This laboratory course introduces Vision-Language Models (VLMs) and their use for controlling a robotic manipulator.
Students will design a system where:
- A human provides a natural language instruction
- A Vision-Language Model interprets the scene
- The model generates a task plan
- Task plan is converted into robot actions (x, y, z coordinates)
- The plan is executed in:
- Simulation (MuJoCo)
- Real robot (ABB GoFa)
The objective is to bridge machine learning, perception, and robot control in a structured workflow.
By the end of this lab, you should be able to:
- Understand what a Vision-Language Model is and how it works.
- Use an API-based AI model from Hugging Face.
- Process visual input (RGB image) and textual input.
- Convert high-level instructions (e.g., “pick the red cube”) into robot actions.
- Execute a task pipeline in simulation.
- Deploy the same logic to a real ABB GoFa robot.
- Evaluate limitations and failure cases.

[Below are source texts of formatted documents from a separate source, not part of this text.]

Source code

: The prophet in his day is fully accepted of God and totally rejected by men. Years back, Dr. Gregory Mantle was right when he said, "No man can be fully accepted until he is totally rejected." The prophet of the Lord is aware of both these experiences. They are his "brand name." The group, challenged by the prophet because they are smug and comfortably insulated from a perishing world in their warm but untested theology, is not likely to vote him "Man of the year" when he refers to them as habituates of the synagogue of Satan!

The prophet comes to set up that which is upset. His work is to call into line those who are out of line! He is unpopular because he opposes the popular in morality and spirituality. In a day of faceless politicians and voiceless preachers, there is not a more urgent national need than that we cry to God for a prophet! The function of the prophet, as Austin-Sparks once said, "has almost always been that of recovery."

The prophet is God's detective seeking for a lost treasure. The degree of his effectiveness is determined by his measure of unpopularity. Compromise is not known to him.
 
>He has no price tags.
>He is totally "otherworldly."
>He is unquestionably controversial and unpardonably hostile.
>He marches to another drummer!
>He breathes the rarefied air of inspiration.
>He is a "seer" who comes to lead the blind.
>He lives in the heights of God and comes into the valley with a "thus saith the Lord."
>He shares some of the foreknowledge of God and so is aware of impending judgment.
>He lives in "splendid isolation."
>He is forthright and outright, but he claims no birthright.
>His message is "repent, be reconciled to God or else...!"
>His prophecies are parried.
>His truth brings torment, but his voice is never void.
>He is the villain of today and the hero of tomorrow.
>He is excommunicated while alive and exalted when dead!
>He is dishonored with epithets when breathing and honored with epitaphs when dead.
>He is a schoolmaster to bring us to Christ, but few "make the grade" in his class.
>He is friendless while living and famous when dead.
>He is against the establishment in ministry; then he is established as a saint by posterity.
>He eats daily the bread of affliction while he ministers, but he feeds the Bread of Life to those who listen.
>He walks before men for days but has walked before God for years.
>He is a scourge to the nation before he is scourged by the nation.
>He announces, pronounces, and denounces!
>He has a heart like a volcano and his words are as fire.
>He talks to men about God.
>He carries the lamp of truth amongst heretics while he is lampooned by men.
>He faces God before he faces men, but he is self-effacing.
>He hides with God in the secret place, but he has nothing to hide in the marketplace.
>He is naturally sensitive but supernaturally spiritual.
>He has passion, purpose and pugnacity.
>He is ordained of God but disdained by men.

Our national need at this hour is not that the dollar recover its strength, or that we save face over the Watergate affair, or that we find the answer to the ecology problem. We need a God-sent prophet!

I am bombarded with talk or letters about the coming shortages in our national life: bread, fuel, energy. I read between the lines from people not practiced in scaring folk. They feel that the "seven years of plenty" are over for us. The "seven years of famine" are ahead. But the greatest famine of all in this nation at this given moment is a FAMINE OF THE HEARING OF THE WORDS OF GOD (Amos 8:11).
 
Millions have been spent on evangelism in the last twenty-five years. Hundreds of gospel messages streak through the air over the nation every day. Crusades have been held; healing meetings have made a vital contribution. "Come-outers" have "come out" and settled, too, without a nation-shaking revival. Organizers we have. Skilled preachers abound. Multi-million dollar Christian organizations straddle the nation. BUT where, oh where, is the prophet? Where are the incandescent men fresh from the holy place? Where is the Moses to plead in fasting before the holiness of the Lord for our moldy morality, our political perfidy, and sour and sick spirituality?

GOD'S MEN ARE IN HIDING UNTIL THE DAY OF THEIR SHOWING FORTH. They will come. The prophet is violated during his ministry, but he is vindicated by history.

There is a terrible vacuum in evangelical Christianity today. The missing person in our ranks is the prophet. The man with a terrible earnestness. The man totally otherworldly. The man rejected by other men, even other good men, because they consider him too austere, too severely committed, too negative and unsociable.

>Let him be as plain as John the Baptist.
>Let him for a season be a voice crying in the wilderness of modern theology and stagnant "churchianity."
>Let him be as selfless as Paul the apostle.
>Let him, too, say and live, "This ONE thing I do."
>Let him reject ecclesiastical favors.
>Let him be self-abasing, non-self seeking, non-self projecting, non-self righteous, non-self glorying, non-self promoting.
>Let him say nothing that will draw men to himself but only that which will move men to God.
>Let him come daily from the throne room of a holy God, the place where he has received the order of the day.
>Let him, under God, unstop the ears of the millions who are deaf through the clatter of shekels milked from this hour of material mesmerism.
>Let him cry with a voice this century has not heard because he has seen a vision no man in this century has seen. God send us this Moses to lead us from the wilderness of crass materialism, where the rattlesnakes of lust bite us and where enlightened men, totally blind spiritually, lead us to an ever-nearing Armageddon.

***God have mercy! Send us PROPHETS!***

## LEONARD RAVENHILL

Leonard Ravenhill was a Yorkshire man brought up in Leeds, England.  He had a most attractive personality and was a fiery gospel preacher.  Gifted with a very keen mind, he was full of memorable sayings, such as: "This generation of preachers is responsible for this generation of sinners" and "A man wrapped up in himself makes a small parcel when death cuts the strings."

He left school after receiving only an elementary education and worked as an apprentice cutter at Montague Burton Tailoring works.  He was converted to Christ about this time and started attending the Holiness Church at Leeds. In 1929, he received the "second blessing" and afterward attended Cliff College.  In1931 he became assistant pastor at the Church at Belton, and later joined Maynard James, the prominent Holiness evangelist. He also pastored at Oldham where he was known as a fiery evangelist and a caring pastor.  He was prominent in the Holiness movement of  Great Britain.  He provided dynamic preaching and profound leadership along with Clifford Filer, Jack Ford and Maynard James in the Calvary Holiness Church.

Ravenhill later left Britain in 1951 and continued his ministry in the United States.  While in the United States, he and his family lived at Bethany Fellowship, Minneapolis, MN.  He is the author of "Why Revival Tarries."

You can find the PDF with the presentation of the project here.
- Project workflow
- Colab notebook
- MuJoCo simulation environment
- API keys on Huggingface
- Models
- Resources
A Vision-Language Model (VLM) is a neural network that can process:
- Images
- Text
- (Sometimes video)
It learns a shared representation between vision and language, allowing it to describe images, answer questions about images (Visual Question Answering), follow visual instructions (Visual prompting), generate action plans based on visual context and many other tasks.
In this lab, the VLM will receive:
Input
- RGB image of the scene
- Text instruction (e.g., “Pick the blue block and place it on the green block”)
Output
- A structured action plan (e.g., object → position → action sequence)
The action plan has to be converted into low-level control actions.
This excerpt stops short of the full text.